Bulwell MP Graham Allen calls on Government help to protect wildlife

Graham Allen MP for Nottingham North
Graham Allen MP for Nottingham North

Twenty Five environmental organisations have commissioned a report about the state of the UK’s wildlife.

This is forwarded by Sir David Attenborough who expresses alarm at the declining number of several species and threats of extinction.

There is also concern over the import of species from abroad either by human interference or climate change. However the report does give hope that this can be halted, but only with government intervention.

Graham has written to Lord De Mauley, the minister at the Department of the Environment, Food and Rural Affairs (DEFR) asking for this intervention.

In the letter, Graham Allen MP says:

“We must try to leave a sustainable future for the next generation and not asset strip the globe for our own selfish ends.
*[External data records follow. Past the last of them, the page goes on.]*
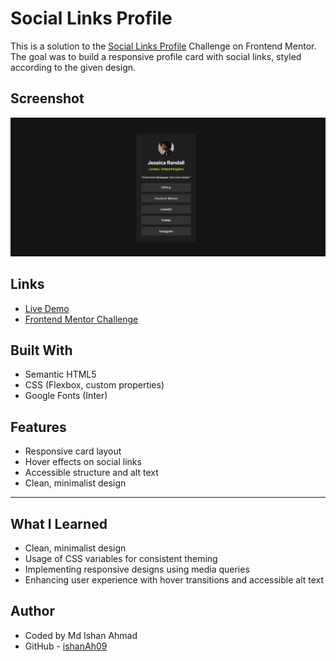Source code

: # Social Links Profile

This is a solution to the [Social Links Profile](https://www.frontendmentor.io/challenges/social-links-profile-UG32l9m6dQ) Challenge on Frontend Mentor. The goal was to build a responsive profile card with social links, styled according to the given design.

## Screenshot

![FAQ Accordion Screenshot](./Screenshot%202025-06-03%20203150.png)

## Links

- [Live Demo](https://sociallinksprofile-gamma.vercel.app/)
- [Frontend Mentor Challenge](https://www.frontendmentor.io/challenges/social-links-profile-UG32l9m6dQ)

## Built With

- Semantic HTML5
- CSS (Flexbox, custom properties)
- Google Fonts (Inter)

## Features

- Responsive card layout
- Hover effects on social links
- Accessible structure and alt text
- Clean, minimalist design

---

## What I Learned

- Clean, minimalist design
- Usage of CSS variables for consistent theming
- Implementing responsive designs using media queries
- Enhancing user experience with hover transitions and accessible alt text


## Author
- Coded by Md Ishan Ahmad
- GitHub - [ishanAh09](https://github.com/ishanah09)
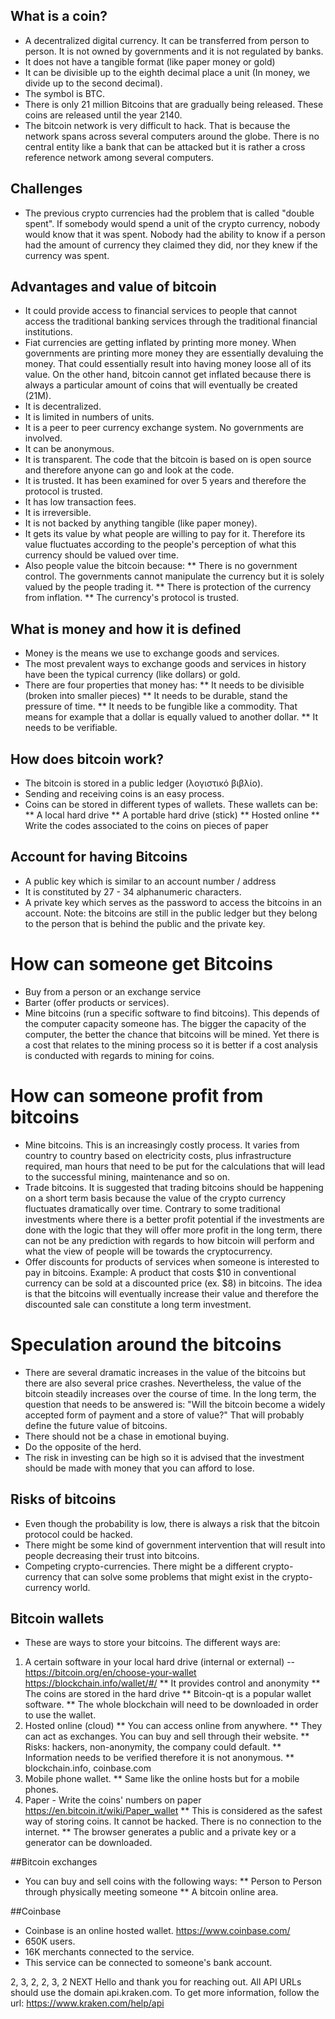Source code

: ## What is a coin?
* A decentralized digital currency. It can be transferred from person to person. It is
not owned by governments and it is not regulated by banks.
* It does not have a tangible format (like paper money or gold)
* It can be divisible up to the eighth decimal place a unit (In money, we divide up to the
  second decimal).
* The symbol is BTC.
* There is only 21 million Bitcoins that are gradually being released. These coins are released
until the year 2140.
* The bitcoin network is very difficult to hack. That is because the network spans across several
computers around the globe. There is no central entity like a bank that can be attacked but it is
rather a cross reference network among several computers.

## Challenges
* The previous crypto currencies had the problem that is called "double spent".
If somebody would spend a unit of the crypto currency, nobody would know that it was spent.
Nobody had the ability to know if a person had the amount of currency they claimed they did,
nor they knew if the currency was spent.

## Advantages and value of bitcoin
* It could provide access to financial services to people that cannot access the traditional
banking services through the traditional financial institutions.
* Fiat currencies are getting inflated by printing more money. When governments are printing
more money they are essentially devaluing the money. That could essentially result into having
money loose all of its value. On the other hand, bitcoin cannot get inflated because there is
always a particular amount of coins that will eventually be created (21M).
* It is decentralized.
* It is limited in numbers of units.
* It is a peer to peer currency exchange system. No governments are involved.
* It can be anonymous.
* It is transparent. The code that the bitcoin is based on is open source and therefore anyone
can go and look at the code.
* It is trusted. It has been examined for over 5 years and therefore the protocol is trusted.
* It has low transaction fees.
* It is irreversible.
* It is not backed by anything tangible (like paper money).
* It gets its value by what people are willing to pay for it. Therefore its value fluctuates
according to the people's perception of what this currency should be valued over time.
* Also people value the bitcoin because:
** There is no government control. The governments cannot manipulate the currency but it is
solely valued by the people trading it.
** There is protection of the currency from inflation.
** The currency's protocol is trusted.

## What is money and how it is defined
* Money is the means we use to exchange goods and services.
* The most prevalent ways to exchange goods and services in history have been the typical currency
(like dollars) or gold.
* There are four properties that money has:
** It needs to be divisible (broken into smaller pieces)
** It needs to be durable, stand the pressure of time.
** It needs to be fungible like a commodity. That means for example that a dollar is equally valued
to another dollar.
** It needs to be verifiable.

## How does bitcoin work?
* The bitcoin is stored in a public ledger (λογιστικό βιβλίο).
*  Sending and receiving coins is an easy process.
* Coins can be stored in different types of wallets. These wallets can be:
** A local hard drive
** A portable hard drive (stick)
** Hosted online
** Write the codes associated to the coins on pieces of paper

## Account for having Bitcoins
* A public key which is similar to an account number / address
* It is constituted by 27 - 34 alphanumeric characters.
* A private key which serves as the password to access the bitcoins in an account.
Note: the bitcoins are still in the public ledger but they belong to the person that is
behind the public and the private key.

# How can someone get Bitcoins
* Buy from a person or an exchange service
* Barter (offer products or services).
* Mine bitcoins (run a specific software to find bitcoins). This depends of the computer
capacity someone has. The bigger the capacity of the computer, the better the chance that
bitcoins will be mined. Yet there is a cost that relates to the mining process so it is better
if a cost analysis is conducted with regards to mining for coins.

# How can someone profit from bitcoins
* Mine bitcoins. This is an increasingly costly process. It varies from country to country
based on electricity costs, plus infrastructure required, man hours that need to be put for
the calculations that will lead to the successful mining, maintenance and so on.
* Trade bitcoins. It is suggested that trading bitcoins should be happening on a short term basis
because the value of the crypto currency fluctuates dramatically over time. Contrary to some traditional
investments where there is a better profit potential if the investments are done with the
logic that they will offer more profit in the long term, there can not be any prediction with regards
to how bitcoin will perform and what the view of people will be towards the cryptocurrency.
* Offer discounts for products of services when someone is interested to pay in bitcoins. Example:
A product that costs $10 in conventional currency can be sold at a discounted price (ex. $8) in
bitcoins. The idea is that the bitcoins will eventually increase their value and therefore the
discounted sale can constitute a long term investment.

# Speculation around the bitcoins
* There are several dramatic increases in the value of the bitcoins but there are also several
price crashes. Nevertheless, the value of the bitcoin steadily increases over the course of time.
In the long term, the question that needs to be answered is: "Will the bitcoin become a widely
accepted form of payment and a store of value?" That will probably define the future value of bitcoins.
* There should not be a chase in emotional buying.
* Do the opposite of the herd.
* The risk in investing can be high so it is advised that the investment should be made
with money that you can afford to lose.

## Risks of bitcoins
* Even though the probability is low, there is always a risk that the bitcoin protocol could
be hacked.
* There might be some kind of government intervention that will result into people
decreasing their trust into bitcoins.
* Competing crypto-currencies. There might be a different crypto-currency that can solve
some problems that might exist in the crypto-currency world.

## Bitcoin wallets
* These are ways to store your bitcoins. The different ways are:
1. A certain software in your local hard drive (internal or external) -- https://bitcoin.org/en/choose-your-wallet
https://blockchain.info/wallet/#/
** It provides control and anonymity
** The coins are stored in the hard drive
** Bitcoin-qt is a popular wallet software.
** The whole blockchain will need to be downloaded in order to use the wallet.
2. Hosted online (cloud)
** You can access online from anywhere.
** They can act as exchanges. You can buy and sell through their website.
** Risks: hackers, non-anonymity, the company could default.
** Information needs to be verified therefore it is not anonymous.
** blockchain.info, coinbase.com
3. Mobile phone wallet.
** Same like the online hosts but for a mobile phones.
4. Paper - Write the coins' numbers on paper https://en.bitcoin.it/wiki/Paper_wallet
** This is considered as the safest way of storing coins. It cannot be hacked.
There is no connection to the internet.
** The browser generates a public and a private key or a generator can be downloaded.

##Bitcoin exchanges
* You can buy and sell coins with the following ways:
** Person to Person through physically  meeting someone
** A bitcoin online area.

##Coinbase
* Coinbase is an online hosted wallet. https://www.coinbase.com/
* 650K users.
* 16K merchants connected to the service.
* This service can be connected to someone's bank account.


2, 3, 2, 2, 3, 2 NEXT
Hello and thank you for reaching out. All API URLs should use the domain api.kraken.com.
To get more information, follow the url: https://www.kraken.com/help/api
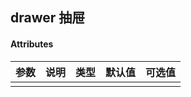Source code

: ## drawer 抽屉

#### Attributes

|  参数  |   说明    |  类型   |  默认值  | 可选值 |
|-------|--------|--------|--------|--------|
|       |
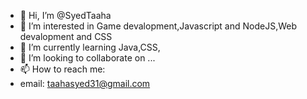 - 👋 Hi, I’m @SyedTaaha
- 👀 I’m interested in Game devalopment,Javascript and NodeJS,Web devalopment and CSS
- 🌱 I’m currently learning Java,CSS,
- 💞️ I’m looking to collaborate on ...
- 📫 How to reach me:
- email: taahasyed31@gmail.com

<!---
SyedTaaha/SyedTaaha is a ✨ special ✨ repository because its `README.md` (this file) appears on your GitHub profile.
You can click the Preview link to take a look at your changes.
--->
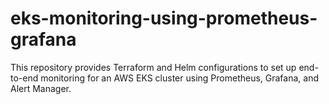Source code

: # eks-monitoring-using-prometheus-grafana
This repository provides Terraform and Helm configurations to set up end-to-end monitoring for an AWS EKS cluster using Prometheus, Grafana, and Alert Manager.

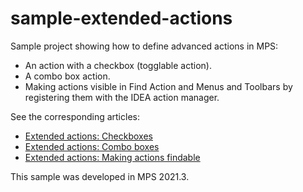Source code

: # sample-extended-actions
Sample project showing how to define advanced actions in MPS:
* An action with a checkbox (togglable action).
* A combo box action.
* Making actions visible in Find Action and Menus and Toolbars by registering them with the IDEA action manager.

See the corresponding articles:
* [Extended actions: Checkboxes](https://specificlanguages.com/posts/2022-03/16-extended-actions-checkboxes/)
* [Extended actions: Combo boxes](https://specificlanguages.com/posts/2022-03/17-extended-actions-combo-boxes/)
* [Extended actions: Making actions findable](https://specificlanguages.com/posts/2022-03/18-making-actions-findable/)

This sample was developed in MPS 2021.3.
“Red Squirrels are a case in point; a native species made almost extinct because of interference by humans. Had the Grey Squirrels not been introduced disease would not have wiped out the Red Squirrels in most areas. Now the government want to repeat the mistakes made by culling badgers from certain areas.”

“The fact that things have got worse over the last 40 years is most worrying. I had hoped that we had started to learn that we can’t just carry on.”

“All species are important in the greater scheme of things. Of the UK’s 59,000 terrestrial and freshwater species, quantitative trends are available in relation to five per cent and even fewer of the 8,500 marine species. Birds, butterflies and mammals steal the limelight. Invertebrates, fungi, lichens and mosses receive far less attention.”

“When I was young we often had sparrows, thrushes, blackbirds and starlings in the garden. But the report reveals how four of the six truly urban birds have declined, and two (the house sparrow and swift) have declined dramatically.”

“The report makes it clear that it is not too late or all doom and gloom. However, it is up to politicians at all levels to do something about it. We need to act now.”